WORK REQUEST —
Go through the records and extract every line with the word "iOS两大移动平台".

INFORMATION SHOWN —
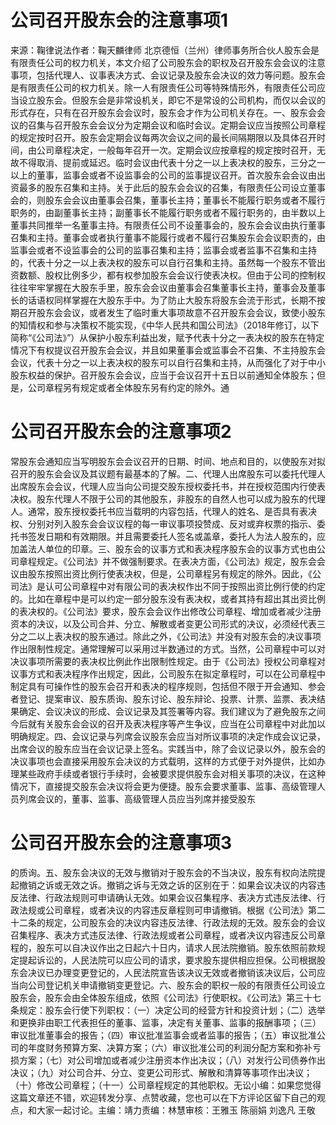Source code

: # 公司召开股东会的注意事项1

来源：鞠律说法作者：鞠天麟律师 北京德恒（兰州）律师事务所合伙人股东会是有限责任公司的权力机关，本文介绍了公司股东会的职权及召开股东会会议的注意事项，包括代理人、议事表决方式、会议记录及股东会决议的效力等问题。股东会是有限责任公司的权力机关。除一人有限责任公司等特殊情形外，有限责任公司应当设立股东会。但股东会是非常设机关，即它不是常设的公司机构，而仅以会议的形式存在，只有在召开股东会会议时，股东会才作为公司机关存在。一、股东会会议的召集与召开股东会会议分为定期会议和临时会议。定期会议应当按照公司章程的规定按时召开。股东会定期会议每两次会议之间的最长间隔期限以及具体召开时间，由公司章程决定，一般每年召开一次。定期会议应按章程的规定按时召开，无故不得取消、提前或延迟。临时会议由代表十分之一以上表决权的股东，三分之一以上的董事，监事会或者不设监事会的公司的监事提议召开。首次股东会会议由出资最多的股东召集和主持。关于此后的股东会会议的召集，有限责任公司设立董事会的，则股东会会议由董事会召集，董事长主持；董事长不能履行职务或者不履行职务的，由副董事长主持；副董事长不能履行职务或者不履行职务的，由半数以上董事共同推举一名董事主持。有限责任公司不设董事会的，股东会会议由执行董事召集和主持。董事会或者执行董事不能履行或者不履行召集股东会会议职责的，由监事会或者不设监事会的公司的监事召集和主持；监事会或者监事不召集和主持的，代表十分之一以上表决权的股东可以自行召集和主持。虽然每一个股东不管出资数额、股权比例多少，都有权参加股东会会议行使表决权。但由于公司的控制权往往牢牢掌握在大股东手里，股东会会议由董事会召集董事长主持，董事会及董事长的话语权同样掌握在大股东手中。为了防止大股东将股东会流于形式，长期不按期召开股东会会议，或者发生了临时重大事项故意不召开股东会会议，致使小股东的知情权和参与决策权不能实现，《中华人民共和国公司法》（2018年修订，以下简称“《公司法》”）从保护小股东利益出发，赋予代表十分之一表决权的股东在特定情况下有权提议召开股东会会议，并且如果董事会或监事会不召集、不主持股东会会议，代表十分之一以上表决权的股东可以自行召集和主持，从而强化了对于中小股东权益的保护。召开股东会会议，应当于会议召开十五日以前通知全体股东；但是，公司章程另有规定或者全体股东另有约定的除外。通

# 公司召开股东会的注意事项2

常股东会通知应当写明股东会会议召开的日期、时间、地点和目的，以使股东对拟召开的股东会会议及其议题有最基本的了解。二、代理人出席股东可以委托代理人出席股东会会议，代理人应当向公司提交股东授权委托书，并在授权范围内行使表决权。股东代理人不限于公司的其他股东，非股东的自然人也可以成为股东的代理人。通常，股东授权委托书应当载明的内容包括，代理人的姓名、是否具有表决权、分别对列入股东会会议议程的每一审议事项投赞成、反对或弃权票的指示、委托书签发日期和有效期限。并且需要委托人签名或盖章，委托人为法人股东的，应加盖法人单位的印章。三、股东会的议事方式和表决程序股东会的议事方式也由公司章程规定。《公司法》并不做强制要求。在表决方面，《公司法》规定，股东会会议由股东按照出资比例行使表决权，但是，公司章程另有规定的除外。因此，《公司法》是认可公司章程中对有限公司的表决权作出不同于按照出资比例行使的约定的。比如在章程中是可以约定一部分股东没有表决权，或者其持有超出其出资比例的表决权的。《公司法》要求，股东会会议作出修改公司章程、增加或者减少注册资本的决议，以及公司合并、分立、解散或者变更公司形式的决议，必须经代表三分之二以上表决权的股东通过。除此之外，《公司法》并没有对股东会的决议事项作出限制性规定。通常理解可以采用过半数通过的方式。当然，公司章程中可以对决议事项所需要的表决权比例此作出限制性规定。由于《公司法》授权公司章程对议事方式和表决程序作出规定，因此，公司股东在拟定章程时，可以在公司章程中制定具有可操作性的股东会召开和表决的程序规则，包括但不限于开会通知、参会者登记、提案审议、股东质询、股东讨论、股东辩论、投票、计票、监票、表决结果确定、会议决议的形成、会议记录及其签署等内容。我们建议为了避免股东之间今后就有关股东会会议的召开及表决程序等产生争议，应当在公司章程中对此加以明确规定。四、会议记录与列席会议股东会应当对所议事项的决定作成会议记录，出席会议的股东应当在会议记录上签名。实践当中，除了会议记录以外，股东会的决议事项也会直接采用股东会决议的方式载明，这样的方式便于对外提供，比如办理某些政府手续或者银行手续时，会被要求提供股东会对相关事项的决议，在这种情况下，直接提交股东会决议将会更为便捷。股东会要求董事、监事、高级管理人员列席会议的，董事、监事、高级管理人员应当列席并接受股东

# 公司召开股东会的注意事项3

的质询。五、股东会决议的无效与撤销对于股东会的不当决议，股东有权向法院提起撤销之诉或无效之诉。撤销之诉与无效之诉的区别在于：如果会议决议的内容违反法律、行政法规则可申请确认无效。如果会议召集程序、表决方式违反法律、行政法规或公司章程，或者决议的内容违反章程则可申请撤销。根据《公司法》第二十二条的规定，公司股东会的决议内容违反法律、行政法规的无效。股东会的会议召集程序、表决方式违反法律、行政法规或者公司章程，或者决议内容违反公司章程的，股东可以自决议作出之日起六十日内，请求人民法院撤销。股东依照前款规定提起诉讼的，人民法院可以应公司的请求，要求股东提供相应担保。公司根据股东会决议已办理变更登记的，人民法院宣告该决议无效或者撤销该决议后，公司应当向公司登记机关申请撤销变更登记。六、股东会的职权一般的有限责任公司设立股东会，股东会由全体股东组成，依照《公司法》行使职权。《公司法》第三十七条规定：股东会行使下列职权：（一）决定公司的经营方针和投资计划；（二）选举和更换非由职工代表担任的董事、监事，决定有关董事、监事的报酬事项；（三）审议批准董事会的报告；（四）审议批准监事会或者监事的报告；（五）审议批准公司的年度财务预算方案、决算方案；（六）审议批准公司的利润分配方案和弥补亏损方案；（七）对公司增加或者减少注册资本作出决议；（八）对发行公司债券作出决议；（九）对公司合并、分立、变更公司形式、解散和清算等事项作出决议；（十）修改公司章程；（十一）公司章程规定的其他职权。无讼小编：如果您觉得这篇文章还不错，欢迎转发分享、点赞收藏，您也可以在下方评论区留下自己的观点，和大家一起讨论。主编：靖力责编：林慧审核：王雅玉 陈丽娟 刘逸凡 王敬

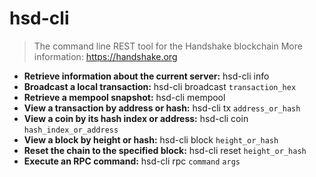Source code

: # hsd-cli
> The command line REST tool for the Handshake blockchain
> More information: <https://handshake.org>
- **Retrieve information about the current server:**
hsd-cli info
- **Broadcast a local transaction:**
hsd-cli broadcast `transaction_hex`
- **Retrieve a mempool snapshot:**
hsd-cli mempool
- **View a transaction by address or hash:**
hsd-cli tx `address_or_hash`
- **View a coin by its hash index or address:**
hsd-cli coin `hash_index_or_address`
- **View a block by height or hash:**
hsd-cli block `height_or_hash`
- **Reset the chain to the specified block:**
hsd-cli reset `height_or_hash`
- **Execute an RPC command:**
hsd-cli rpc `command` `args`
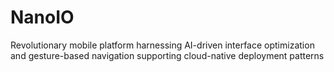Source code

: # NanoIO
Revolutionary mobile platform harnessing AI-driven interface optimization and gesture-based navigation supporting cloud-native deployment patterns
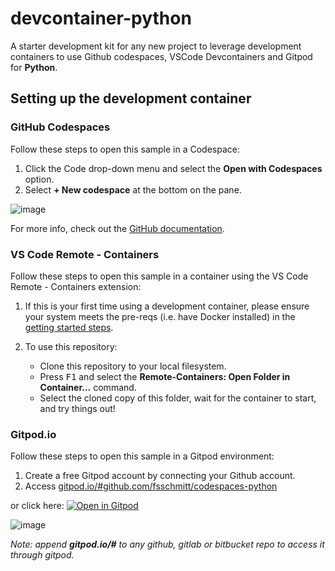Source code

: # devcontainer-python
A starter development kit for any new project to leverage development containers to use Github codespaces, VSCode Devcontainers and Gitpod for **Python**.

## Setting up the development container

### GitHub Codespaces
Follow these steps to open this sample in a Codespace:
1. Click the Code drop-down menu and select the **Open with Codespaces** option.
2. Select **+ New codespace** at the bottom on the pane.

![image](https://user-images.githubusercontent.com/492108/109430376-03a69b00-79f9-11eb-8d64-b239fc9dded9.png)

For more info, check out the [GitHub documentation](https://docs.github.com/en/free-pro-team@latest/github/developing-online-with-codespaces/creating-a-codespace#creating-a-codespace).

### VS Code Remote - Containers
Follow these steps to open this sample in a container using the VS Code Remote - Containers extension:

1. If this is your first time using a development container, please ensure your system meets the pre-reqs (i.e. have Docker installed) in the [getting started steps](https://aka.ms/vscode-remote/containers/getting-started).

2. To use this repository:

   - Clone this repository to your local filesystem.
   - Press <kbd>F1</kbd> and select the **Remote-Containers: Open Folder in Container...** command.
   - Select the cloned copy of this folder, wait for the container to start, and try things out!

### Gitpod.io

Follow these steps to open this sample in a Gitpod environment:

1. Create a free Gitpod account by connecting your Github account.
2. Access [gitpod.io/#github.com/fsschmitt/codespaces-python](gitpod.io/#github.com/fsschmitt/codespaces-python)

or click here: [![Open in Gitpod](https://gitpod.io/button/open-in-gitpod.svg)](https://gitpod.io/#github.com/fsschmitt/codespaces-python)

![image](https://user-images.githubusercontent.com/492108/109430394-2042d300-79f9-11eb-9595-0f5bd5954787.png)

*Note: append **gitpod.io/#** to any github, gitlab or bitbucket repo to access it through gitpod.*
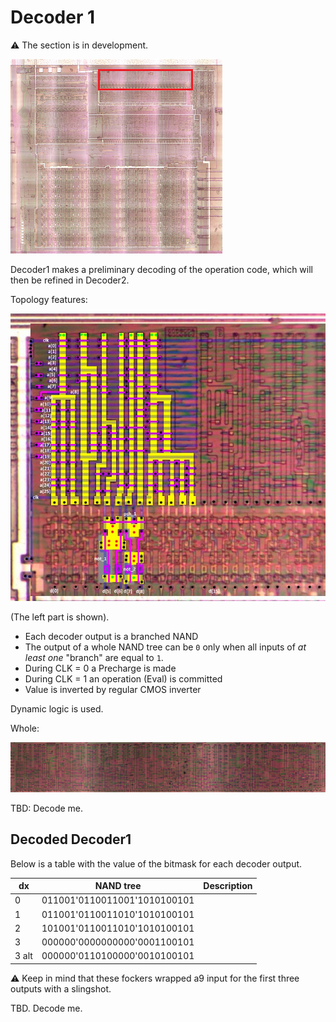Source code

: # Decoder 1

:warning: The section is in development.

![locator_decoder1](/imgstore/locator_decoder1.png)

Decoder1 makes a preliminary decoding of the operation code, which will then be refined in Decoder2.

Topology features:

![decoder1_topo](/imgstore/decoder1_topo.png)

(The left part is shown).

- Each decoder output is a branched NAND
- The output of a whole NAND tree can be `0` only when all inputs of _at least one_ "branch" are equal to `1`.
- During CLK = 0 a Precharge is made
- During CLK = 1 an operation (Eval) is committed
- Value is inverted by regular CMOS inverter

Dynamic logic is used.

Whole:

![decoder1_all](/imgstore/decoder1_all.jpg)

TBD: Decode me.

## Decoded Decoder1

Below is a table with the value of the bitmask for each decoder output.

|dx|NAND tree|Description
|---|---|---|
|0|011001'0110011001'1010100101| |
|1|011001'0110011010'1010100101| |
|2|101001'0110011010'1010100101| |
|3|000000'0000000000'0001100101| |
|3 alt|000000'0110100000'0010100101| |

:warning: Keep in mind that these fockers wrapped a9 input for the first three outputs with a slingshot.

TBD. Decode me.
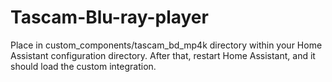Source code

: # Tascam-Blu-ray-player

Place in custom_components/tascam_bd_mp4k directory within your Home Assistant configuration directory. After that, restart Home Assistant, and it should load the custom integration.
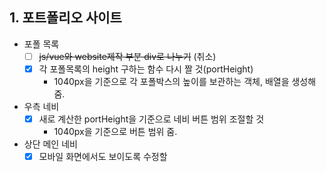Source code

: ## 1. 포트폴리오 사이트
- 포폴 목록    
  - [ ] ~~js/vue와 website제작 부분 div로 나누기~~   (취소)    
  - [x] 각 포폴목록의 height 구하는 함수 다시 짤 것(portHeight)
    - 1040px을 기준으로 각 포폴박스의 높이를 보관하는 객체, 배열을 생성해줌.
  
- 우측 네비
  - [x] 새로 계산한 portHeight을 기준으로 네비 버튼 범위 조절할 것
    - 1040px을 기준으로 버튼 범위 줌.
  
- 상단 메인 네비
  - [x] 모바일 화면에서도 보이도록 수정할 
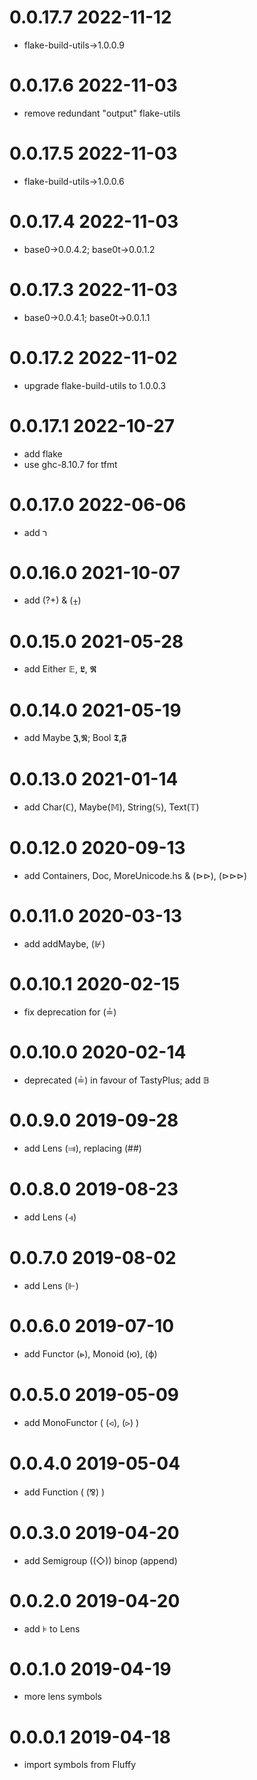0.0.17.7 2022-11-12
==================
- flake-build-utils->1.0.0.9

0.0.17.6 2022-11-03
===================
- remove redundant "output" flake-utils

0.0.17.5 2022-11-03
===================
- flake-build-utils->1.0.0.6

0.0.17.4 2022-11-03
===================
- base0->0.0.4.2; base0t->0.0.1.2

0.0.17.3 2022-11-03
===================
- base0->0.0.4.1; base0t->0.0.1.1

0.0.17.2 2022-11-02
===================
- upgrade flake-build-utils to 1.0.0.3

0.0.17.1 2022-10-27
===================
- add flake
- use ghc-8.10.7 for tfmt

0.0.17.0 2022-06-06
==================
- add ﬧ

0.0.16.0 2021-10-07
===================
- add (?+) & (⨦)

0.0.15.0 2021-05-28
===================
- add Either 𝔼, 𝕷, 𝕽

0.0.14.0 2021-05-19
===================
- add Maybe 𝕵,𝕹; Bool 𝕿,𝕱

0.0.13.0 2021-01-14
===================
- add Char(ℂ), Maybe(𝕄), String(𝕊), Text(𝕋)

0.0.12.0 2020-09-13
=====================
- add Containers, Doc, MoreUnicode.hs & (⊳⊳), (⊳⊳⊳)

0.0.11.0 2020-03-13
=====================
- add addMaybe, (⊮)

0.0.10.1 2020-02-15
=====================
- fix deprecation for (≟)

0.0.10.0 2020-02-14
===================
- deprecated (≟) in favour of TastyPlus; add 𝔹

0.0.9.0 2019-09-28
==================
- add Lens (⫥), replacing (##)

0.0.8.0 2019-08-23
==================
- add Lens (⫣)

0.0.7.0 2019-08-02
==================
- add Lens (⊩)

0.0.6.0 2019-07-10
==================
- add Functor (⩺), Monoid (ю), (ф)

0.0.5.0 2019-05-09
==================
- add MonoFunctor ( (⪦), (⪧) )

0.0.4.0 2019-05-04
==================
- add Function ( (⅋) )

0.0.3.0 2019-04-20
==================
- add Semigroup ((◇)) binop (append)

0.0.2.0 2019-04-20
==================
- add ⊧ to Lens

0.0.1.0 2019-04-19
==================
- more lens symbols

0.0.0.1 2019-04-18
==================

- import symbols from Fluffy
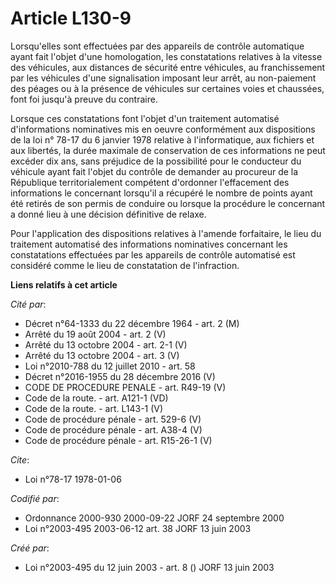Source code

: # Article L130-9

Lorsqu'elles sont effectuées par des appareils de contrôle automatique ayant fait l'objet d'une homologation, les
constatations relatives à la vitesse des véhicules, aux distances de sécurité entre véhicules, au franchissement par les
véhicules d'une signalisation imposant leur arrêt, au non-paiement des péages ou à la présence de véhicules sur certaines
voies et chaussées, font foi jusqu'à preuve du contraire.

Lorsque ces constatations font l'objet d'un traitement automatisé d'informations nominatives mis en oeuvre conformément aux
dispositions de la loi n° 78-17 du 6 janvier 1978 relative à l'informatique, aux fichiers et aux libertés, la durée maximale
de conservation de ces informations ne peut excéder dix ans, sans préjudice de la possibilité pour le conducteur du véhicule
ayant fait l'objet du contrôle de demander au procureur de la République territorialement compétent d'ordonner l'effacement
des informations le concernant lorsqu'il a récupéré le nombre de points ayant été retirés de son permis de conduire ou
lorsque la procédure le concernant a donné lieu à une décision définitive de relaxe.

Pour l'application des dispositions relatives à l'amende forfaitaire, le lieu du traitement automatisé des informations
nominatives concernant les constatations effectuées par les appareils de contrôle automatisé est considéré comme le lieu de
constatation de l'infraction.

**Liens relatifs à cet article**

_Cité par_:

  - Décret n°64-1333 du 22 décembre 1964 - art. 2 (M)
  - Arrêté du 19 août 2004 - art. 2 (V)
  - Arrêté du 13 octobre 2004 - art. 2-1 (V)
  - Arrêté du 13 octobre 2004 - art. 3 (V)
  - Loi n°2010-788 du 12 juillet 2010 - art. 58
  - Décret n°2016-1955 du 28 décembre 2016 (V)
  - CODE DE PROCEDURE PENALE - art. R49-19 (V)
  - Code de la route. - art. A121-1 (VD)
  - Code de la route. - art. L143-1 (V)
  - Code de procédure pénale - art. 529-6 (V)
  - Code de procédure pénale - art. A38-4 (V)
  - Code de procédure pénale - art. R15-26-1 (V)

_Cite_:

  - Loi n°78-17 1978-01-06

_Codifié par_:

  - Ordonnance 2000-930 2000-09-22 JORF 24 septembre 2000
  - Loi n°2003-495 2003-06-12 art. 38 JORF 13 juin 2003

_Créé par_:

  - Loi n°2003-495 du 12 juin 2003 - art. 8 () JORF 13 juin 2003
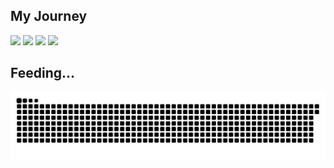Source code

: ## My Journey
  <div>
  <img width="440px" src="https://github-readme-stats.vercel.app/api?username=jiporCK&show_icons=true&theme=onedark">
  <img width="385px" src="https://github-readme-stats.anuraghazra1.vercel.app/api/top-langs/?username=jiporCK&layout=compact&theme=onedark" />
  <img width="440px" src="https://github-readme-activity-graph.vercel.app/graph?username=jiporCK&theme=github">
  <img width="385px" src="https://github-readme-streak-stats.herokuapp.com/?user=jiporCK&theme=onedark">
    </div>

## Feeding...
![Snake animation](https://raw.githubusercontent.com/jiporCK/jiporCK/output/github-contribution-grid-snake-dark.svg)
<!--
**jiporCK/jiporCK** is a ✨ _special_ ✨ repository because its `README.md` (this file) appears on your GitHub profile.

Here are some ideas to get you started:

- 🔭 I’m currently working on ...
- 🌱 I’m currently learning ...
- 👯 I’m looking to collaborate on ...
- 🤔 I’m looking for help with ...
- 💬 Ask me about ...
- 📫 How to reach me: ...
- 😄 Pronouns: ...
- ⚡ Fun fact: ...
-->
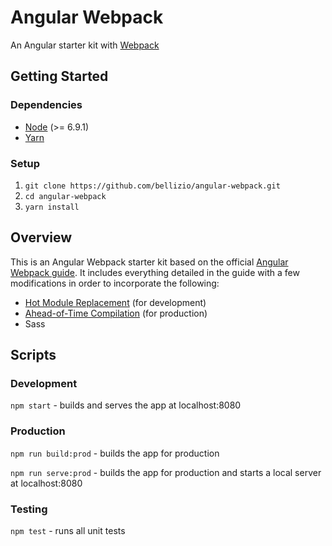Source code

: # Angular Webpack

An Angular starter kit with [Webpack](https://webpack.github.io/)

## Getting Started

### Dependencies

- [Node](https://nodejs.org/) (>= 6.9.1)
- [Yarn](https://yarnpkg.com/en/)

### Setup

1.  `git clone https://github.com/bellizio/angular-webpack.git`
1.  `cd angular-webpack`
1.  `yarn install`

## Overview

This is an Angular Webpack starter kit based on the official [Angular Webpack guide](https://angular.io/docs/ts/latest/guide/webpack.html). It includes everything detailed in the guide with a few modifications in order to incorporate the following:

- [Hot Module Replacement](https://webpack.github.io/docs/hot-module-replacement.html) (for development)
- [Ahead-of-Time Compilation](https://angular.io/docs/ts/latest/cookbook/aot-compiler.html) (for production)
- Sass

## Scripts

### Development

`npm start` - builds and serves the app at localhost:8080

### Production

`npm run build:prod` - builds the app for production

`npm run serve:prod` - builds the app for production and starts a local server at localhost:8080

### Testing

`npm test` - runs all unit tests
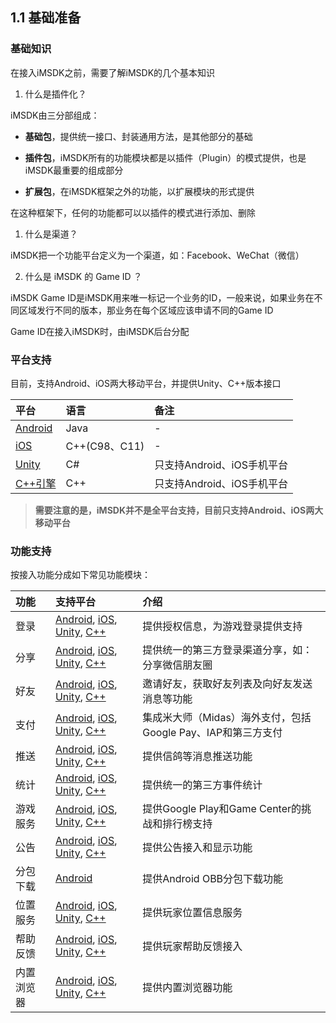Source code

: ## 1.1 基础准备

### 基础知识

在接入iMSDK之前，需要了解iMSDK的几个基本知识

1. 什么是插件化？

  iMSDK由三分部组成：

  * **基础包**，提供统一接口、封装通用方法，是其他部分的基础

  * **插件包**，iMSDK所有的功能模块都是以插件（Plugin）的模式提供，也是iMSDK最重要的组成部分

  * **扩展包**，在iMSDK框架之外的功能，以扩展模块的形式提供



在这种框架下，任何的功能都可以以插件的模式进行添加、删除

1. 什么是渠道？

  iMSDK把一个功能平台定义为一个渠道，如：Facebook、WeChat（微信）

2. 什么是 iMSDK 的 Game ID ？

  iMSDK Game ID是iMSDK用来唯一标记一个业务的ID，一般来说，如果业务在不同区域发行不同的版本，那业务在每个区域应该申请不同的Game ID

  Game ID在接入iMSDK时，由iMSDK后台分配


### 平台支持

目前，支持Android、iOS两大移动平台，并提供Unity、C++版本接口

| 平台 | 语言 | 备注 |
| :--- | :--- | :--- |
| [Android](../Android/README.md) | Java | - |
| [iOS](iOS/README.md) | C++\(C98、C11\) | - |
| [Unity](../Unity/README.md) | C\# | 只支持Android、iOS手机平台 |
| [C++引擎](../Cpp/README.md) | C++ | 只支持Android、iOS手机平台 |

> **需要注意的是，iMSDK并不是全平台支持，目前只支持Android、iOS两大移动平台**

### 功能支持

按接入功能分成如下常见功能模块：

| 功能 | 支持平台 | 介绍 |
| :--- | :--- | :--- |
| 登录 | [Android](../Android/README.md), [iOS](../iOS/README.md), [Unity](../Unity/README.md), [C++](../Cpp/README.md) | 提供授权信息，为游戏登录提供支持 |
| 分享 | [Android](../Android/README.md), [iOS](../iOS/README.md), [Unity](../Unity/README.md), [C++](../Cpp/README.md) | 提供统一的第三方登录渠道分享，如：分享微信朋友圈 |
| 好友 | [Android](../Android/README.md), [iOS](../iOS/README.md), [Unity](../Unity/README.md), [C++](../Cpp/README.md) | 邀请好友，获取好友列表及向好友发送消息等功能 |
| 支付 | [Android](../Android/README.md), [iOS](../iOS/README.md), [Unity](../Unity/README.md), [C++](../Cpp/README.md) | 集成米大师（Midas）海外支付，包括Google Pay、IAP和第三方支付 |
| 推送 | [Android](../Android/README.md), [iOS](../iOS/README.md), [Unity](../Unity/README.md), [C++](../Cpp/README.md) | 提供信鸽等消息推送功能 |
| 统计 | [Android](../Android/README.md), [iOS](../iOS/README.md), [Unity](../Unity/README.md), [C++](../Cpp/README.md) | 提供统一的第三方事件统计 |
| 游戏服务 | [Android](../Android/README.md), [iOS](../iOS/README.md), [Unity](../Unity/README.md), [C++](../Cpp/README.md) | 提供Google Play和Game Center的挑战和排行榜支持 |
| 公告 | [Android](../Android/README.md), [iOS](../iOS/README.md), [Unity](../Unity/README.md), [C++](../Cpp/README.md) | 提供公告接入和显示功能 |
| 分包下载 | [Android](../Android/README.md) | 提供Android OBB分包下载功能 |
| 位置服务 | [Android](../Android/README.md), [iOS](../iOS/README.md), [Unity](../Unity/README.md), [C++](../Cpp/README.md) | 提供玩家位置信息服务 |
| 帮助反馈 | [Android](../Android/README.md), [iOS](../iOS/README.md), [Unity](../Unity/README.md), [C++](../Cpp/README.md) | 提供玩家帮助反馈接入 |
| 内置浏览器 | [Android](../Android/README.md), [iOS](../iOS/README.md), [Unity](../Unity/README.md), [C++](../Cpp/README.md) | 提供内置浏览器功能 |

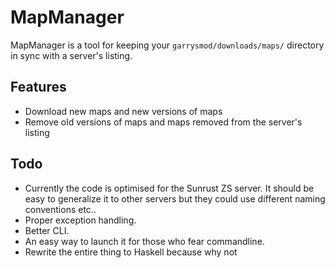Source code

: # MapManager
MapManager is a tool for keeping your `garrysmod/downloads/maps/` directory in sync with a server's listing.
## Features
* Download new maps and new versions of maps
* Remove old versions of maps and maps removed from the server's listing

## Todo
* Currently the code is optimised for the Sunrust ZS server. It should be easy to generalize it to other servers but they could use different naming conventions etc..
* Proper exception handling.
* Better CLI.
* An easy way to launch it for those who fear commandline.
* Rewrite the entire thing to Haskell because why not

SOLUTION —
目前，支持Android、iOS两大移动平台，并提供Unity、C++版本接口
> **需要注意的是，iMSDK并不是全平台支持，目前只支持Android、iOS两大移动平台**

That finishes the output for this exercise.